EXERCISE DESCRIPTION —
Which of the lines below hold the word "component"? Pull each of them out.

^^^^^^^^^^^^^^^^

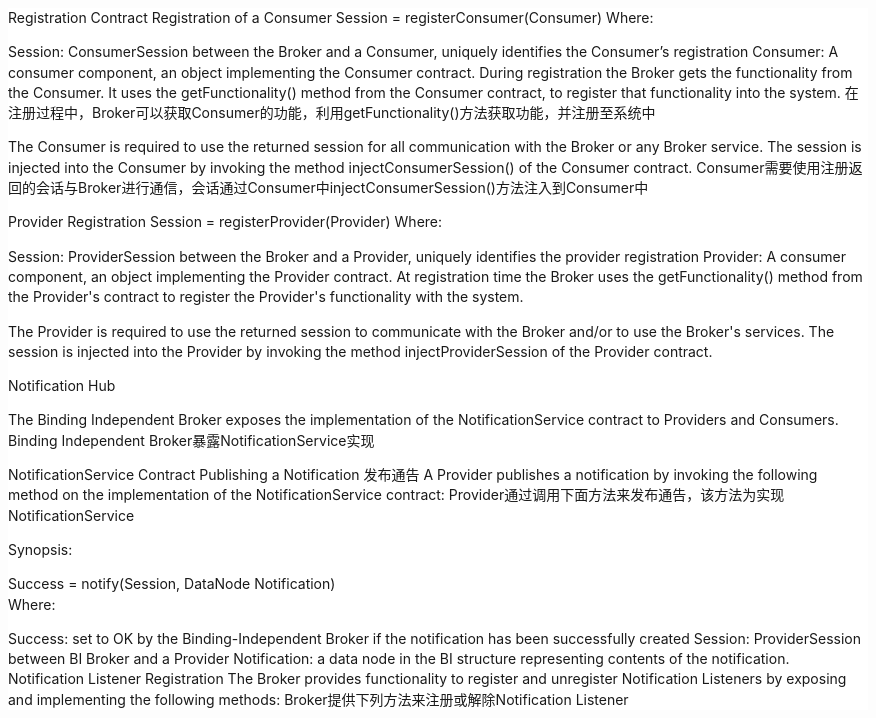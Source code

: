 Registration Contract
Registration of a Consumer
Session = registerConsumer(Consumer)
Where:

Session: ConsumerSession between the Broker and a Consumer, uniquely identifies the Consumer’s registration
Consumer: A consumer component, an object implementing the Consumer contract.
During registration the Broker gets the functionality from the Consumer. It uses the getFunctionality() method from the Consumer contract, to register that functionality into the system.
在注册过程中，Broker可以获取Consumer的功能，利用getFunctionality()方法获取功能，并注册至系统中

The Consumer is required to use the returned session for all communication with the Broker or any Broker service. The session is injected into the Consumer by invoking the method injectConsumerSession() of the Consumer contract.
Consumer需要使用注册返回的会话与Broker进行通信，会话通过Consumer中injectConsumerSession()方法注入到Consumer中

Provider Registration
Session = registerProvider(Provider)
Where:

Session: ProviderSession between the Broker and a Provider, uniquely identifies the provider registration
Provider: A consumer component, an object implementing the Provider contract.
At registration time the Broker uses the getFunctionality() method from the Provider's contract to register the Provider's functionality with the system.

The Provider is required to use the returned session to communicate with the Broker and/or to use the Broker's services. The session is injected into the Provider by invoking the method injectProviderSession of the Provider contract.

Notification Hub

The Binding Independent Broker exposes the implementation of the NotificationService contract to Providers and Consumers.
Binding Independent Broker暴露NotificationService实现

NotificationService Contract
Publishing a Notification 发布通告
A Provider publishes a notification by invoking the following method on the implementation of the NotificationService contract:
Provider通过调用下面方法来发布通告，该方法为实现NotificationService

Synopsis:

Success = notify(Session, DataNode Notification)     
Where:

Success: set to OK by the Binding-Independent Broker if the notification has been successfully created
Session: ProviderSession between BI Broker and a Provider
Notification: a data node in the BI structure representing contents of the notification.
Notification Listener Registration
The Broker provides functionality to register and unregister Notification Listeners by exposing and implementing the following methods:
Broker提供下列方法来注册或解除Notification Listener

^^^^^^^^^^^^^^^^

ANSWER FOR THE TASK —
Consumer: A consumer component, an object implementing the Consumer contract.
Provider: A consumer component, an object implementing the Provider contract.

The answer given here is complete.